EchoSpeech: Continuous Silent Speech Recognition on Minimally-obtrusive Eyewear Powered by Acoustic Sensing

Published in The Proceedings of the CHI Conference on Human Factors in Computing Systems (CHI), 2023

Recommended citation: Ruidong Zhang, Ke Li, Yihong Hao, Yufan Wang, Zhengnan Lai, François Guimbretière, and Cheng Zhang. 2023. EchoSpeech: Continuous Silent Speech Recognition on Minimally-obtrusive Eyewear Powered by Acoustic Sensing. In Proceedings of the CHI Conference on Human Factors in Computing Systems (CHI), April 23–28, 2023, Hamburg, Germany. ACM, New York, NY, USA, 18 pages. https://doi.org/10.1145/3544548.3580801

Selected Media Coverage: Cornell Chronicle, Engadget

April 23–28, 2023, Hamburg, Germany
Keyword: Silent Speech Recognition, Acoustic Sensing, Smart Glasses

Trulli

We present EchoSpeech, a minimally-obtrusive silent speech interface (SSI) powered by low-power active acoustic sensing. EchoSpeech uses speakers and microphones mounted on a glass-frame and emits inaudible sound waves towards the skin. By analyzing echos from multiple paths, EchoSpeech captures subtle skin deformations caused by silent utterances and uses them to infer silent speech.
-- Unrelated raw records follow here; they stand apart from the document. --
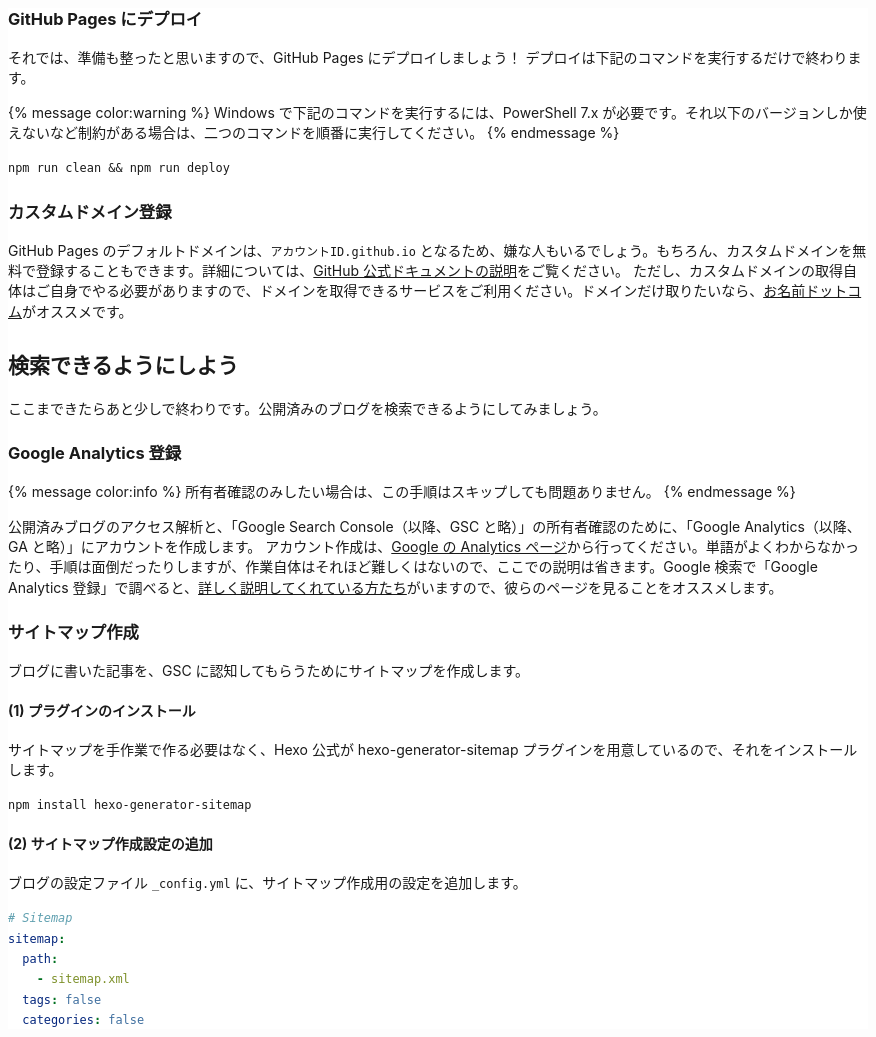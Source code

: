 ### GitHub Pages にデプロイ

それでは、準備も整ったと思いますので、GitHub Pages にデプロイしましょう！
デプロイは下記のコマンドを実行するだけで終わります。

{% message color:warning %}
Windows で下記のコマンドを実行するには、PowerShell 7.x が必要です。それ以下のバージョンしか使えないなど制約がある場合は、二つのコマンドを順番に実行してください。
{% endmessage %}

```shell
npm run clean && npm run deploy
```

### カスタムドメイン登録

GitHub Pages のデフォルトドメインは、`アカウントID.github.io` となるため、嫌な人もいるでしょう。もちろん、カスタムドメインを無料で登録することもできます。詳細については、[GitHub 公式ドキュメントの説明](https://docs.github.com/ja/pages/configuring-a-custom-domain-for-your-github-pages-site/managing-a-custom-domain-for-your-github-pages-site)をご覧ください。
ただし、カスタムドメインの取得自体はご自身でやる必要がありますので、ドメインを取得できるサービスをご利用ください。ドメインだけ取りたいなら、[お名前ドットコム](https://www.onamae.com/)がオススメです。

## 検索できるようにしよう

ここまできたらあと少しで終わりです。公開済みのブログを検索できるようにしてみましょう。

### Google Analytics 登録

{% message color:info %}
所有者確認のみしたい場合は、この手順はスキップしても問題ありません。
{% endmessage %}

公開済みブログのアクセス解析と、「Google Search Console（以降、GSC と略）」の所有者確認のために、「Google Analytics（以降、GA と略）」にアカウントを作成します。
アカウント作成は、[Google の Analytics ページ](http://www.google.com/analytics)から行ってください。単語がよくわからなかったり、手順は面倒だったりしますが、作業自体はそれほど難しくはないので、ここでの説明は省きます。Google 検索で「Google Analytics 登録」で調べると、[詳しく説明してくれている方たち](https://www.google.com/search?client=firefox-b-d&q=Google+Analytics+%E7%99%BB%E9%8C%B2)がいますので、彼らのページを見ることをオススメします。

### サイトマップ作成

ブログに書いた記事を、GSC に認知してもらうためにサイトマップを作成します。

#### (1) プラグインのインストール

サイトマップを手作業で作る必要はなく、Hexo 公式が hexo-generator-sitemap プラグインを用意しているので、それをインストールします。

```shell
npm install hexo-generator-sitemap
```

#### (2) サイトマップ作成設定の追加

ブログの設定ファイル `_config.yml` に、サイトマップ作成用の設定を追加します。

```yaml _config.yml
# Sitemap
sitemap:
  path:
    - sitemap.xml
  tags: false
  categories: false
```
With a user study of 12 participants, we demonstrate that EchoSpeech can recognize 31 isolated commands and 3-6 figure connected digits with 4.5% (std 3.5%) and 6.1% (std 4.2%) Word Error Rate (WER), respectively. We further evaluated EchoSpeech under scenarios including walking and noise injection to test its robustness. We then demonstrated using EchoSpeech in demo applications in real-time operating at 73.3mW, where the real-time pipeline was implemented on a smartphone with only 1-6 minutes of training data. We believe that EchoSpeech takes a solid step towards minimally-obtrusive wearable SSI for real-life deployment.